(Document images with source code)
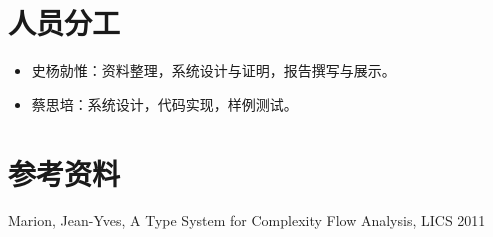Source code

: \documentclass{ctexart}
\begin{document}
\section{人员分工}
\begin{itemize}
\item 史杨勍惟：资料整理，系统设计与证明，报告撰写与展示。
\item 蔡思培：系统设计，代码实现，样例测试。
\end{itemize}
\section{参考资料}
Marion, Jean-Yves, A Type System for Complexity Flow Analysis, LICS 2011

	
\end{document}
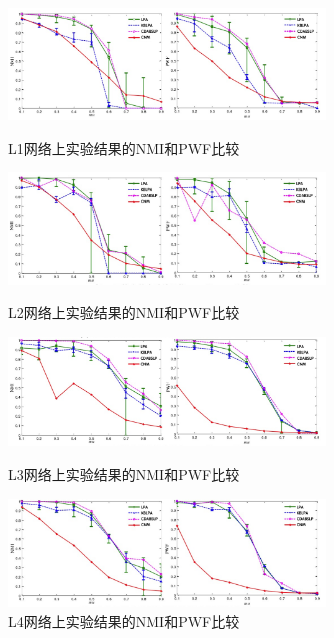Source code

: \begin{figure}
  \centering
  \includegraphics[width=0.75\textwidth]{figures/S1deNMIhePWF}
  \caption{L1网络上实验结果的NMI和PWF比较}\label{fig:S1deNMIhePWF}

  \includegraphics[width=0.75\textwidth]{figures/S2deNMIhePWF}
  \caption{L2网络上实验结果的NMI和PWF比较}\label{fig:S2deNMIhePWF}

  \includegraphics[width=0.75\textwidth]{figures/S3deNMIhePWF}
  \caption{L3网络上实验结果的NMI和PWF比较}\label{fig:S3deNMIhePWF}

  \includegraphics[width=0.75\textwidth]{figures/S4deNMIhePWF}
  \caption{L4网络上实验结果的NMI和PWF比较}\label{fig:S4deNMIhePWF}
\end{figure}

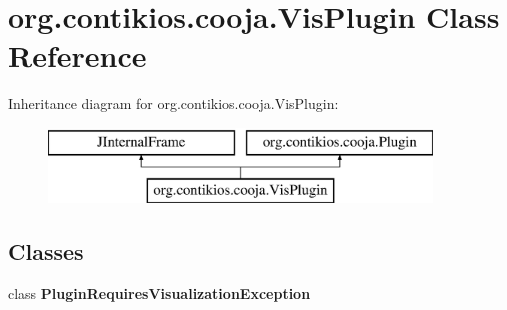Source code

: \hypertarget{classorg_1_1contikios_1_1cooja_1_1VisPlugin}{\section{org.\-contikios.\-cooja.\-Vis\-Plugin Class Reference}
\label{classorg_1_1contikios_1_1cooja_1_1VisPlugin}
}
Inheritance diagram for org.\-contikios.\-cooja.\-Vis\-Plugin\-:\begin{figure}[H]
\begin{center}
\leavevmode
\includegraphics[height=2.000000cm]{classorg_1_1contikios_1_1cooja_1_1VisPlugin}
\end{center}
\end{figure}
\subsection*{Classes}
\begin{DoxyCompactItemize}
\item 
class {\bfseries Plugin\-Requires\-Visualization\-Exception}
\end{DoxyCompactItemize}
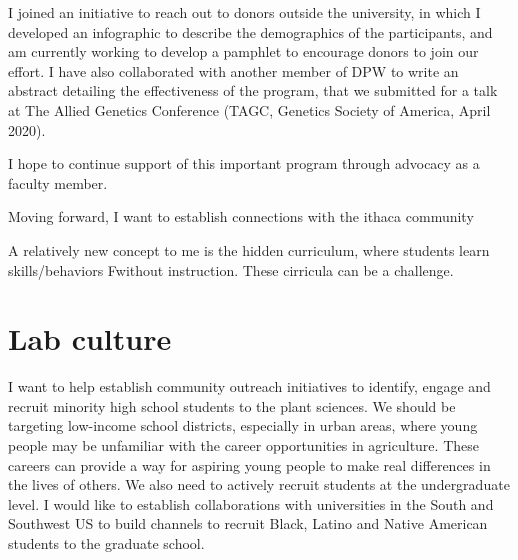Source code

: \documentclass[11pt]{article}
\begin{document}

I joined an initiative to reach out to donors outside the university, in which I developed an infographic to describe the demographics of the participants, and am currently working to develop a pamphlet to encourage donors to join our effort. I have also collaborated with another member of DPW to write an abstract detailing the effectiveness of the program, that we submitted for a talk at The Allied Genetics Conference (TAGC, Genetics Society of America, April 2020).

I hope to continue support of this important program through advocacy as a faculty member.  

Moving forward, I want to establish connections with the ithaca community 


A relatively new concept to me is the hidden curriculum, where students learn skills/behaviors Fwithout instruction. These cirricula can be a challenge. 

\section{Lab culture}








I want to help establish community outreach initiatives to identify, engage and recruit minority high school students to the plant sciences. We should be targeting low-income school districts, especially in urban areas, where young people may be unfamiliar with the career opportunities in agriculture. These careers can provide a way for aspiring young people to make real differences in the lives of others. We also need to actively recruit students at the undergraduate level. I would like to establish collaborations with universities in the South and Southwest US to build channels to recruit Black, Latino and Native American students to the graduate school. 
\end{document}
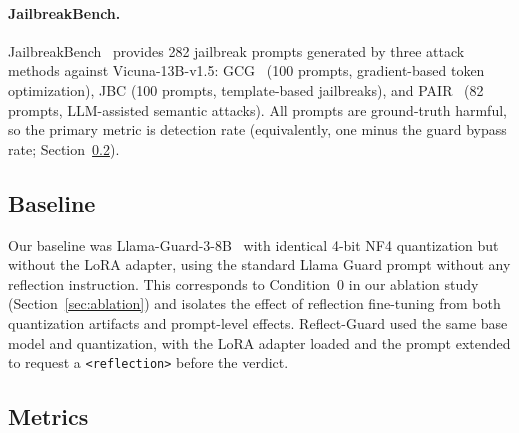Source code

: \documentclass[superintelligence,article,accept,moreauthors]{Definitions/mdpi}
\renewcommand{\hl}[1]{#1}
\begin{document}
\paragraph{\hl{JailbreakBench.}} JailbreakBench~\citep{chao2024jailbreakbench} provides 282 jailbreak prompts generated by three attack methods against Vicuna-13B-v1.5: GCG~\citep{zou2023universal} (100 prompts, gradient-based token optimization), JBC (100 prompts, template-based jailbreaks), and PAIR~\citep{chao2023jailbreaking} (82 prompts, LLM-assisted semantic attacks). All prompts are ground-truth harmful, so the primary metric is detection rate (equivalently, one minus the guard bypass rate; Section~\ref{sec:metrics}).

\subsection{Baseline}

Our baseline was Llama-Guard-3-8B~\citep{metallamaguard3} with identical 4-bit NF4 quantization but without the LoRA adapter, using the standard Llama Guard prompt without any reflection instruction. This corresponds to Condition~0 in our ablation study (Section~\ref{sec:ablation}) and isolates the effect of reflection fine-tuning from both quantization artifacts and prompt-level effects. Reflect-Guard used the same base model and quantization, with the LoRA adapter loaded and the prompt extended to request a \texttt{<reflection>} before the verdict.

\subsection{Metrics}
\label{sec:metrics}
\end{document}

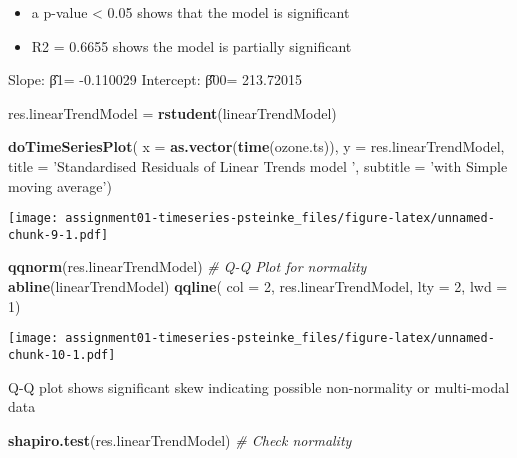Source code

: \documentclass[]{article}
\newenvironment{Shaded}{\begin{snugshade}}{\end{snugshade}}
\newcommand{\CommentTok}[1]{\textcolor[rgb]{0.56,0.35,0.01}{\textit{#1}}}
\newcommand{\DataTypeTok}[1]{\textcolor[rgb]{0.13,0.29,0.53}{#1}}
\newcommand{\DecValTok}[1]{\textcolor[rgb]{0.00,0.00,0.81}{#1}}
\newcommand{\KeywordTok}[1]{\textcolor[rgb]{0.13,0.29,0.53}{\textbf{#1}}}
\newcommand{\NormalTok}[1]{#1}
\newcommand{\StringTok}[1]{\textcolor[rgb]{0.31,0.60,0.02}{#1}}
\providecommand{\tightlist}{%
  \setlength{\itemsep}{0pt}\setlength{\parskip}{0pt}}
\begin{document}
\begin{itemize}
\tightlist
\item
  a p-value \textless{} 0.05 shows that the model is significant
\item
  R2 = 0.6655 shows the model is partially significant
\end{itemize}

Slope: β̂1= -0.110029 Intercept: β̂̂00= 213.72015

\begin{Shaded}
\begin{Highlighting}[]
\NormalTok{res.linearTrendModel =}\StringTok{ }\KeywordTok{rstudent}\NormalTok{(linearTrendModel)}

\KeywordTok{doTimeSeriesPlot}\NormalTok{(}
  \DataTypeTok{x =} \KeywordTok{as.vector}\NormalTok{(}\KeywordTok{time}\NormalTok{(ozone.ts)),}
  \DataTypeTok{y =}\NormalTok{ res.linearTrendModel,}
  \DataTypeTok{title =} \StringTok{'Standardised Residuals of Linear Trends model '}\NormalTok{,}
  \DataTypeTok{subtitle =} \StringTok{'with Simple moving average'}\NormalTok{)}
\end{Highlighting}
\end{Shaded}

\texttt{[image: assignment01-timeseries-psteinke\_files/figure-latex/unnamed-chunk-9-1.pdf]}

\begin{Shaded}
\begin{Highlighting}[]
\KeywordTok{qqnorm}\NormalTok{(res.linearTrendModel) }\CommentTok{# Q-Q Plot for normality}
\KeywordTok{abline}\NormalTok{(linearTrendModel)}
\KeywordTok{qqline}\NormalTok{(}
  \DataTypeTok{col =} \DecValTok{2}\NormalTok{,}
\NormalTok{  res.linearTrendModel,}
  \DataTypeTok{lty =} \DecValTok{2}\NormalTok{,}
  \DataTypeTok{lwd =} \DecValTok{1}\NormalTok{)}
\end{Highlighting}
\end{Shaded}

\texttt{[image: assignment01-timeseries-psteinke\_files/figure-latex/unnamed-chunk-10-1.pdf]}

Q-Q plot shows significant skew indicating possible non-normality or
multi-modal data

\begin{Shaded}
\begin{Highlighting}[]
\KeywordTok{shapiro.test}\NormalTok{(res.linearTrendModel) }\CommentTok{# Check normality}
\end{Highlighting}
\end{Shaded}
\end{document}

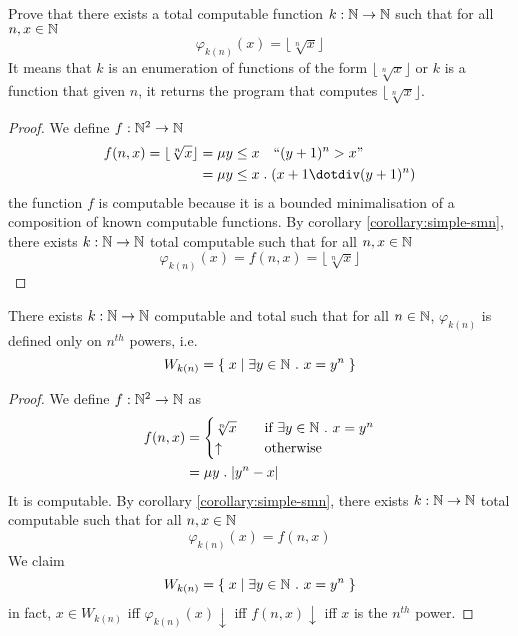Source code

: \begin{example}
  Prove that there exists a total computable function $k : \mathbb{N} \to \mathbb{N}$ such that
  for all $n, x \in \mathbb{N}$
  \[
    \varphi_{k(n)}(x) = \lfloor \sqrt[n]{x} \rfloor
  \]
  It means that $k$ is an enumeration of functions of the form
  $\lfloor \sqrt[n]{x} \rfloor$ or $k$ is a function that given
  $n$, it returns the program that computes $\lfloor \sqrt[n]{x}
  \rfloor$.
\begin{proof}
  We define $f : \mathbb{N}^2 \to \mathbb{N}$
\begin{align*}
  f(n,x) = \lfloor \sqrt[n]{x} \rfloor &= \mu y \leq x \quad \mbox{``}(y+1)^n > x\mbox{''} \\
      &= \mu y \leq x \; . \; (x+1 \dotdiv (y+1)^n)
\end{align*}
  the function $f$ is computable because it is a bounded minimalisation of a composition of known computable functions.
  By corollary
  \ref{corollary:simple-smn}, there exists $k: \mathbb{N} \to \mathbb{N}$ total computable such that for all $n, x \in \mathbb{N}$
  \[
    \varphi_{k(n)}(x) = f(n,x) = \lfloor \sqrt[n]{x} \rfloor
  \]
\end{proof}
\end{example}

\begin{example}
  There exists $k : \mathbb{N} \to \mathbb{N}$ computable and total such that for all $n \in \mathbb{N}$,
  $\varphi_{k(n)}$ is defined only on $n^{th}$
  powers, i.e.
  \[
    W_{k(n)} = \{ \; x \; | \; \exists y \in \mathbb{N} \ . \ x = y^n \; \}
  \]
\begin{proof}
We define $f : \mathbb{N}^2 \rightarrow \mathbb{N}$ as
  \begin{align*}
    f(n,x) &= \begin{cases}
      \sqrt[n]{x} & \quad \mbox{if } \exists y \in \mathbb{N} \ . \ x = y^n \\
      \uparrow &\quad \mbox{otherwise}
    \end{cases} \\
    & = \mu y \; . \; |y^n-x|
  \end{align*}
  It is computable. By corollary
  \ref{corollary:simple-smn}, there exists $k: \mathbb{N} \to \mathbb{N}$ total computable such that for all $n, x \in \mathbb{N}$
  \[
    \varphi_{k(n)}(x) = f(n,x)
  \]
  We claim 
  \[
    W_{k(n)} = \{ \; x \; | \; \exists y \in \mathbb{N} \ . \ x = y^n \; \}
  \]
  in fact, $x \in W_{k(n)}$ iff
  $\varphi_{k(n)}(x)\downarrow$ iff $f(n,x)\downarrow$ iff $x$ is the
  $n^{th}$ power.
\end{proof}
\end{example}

◆ PROBLEM TO SOLVE
Take the line with "it returns the" and every line after it in the data, and please reproduce them exactly, leaving out all other lines.

◆ SOLUTION
  $n$, it returns the program that computes $\lfloor \sqrt[n]{x}
  \rfloor$.
\begin{proof}
  We define $f : \mathbb{N}^2 \to \mathbb{N}$
\begin{align*}
  f(n,x) = \lfloor \sqrt[n]{x} \rfloor &= \mu y \leq x \quad \mbox{``}(y+1)^n > x\mbox{''} \\
      &= \mu y \leq x \; . \; (x+1 \dotdiv (y+1)^n)
\end{align*}
  the function $f$ is computable because it is a bounded minimalisation of a composition of known computable functions.
  By corollary
  \ref{corollary:simple-smn}, there exists $k: \mathbb{N} \to \mathbb{N}$ total computable such that for all $n, x \in \mathbb{N}$
  \[
    \varphi_{k(n)}(x) = f(n,x) = \lfloor \sqrt[n]{x} \rfloor
  \]
\end{proof}
\end{example}

\begin{example}
  There exists $k : \mathbb{N} \to \mathbb{N}$ computable and total such that for all $n \in \mathbb{N}$,
  $\varphi_{k(n)}$ is defined only on $n^{th}$
  powers, i.e.
  \[
    W_{k(n)} = \{ \; x \; | \; \exists y \in \mathbb{N} \ . \ x = y^n \; \}
  \]
\begin{proof}
We define $f : \mathbb{N}^2 \rightarrow \mathbb{N}$ as
  \begin{align*}
    f(n,x) &= \begin{cases}
      \sqrt[n]{x} & \quad \mbox{if } \exists y \in \mathbb{N} \ . \ x = y^n \\
      \uparrow &\quad \mbox{otherwise}
    \end{cases} \\
    & = \mu y \; . \; |y^n-x|
  \end{align*}
  It is computable. By corollary
  \ref{corollary:simple-smn}, there exists $k: \mathbb{N} \to \mathbb{N}$ total computable such that for all $n, x \in \mathbb{N}$
  \[
    \varphi_{k(n)}(x) = f(n,x)
  \]
  We claim 
  \[
    W_{k(n)} = \{ \; x \; | \; \exists y \in \mathbb{N} \ . \ x = y^n \; \}
  \]
  in fact, $x \in W_{k(n)}$ iff
  $\varphi_{k(n)}(x)\downarrow$ iff $f(n,x)\downarrow$ iff $x$ is the
  $n^{th}$ power.
\end{proof}
\end{example}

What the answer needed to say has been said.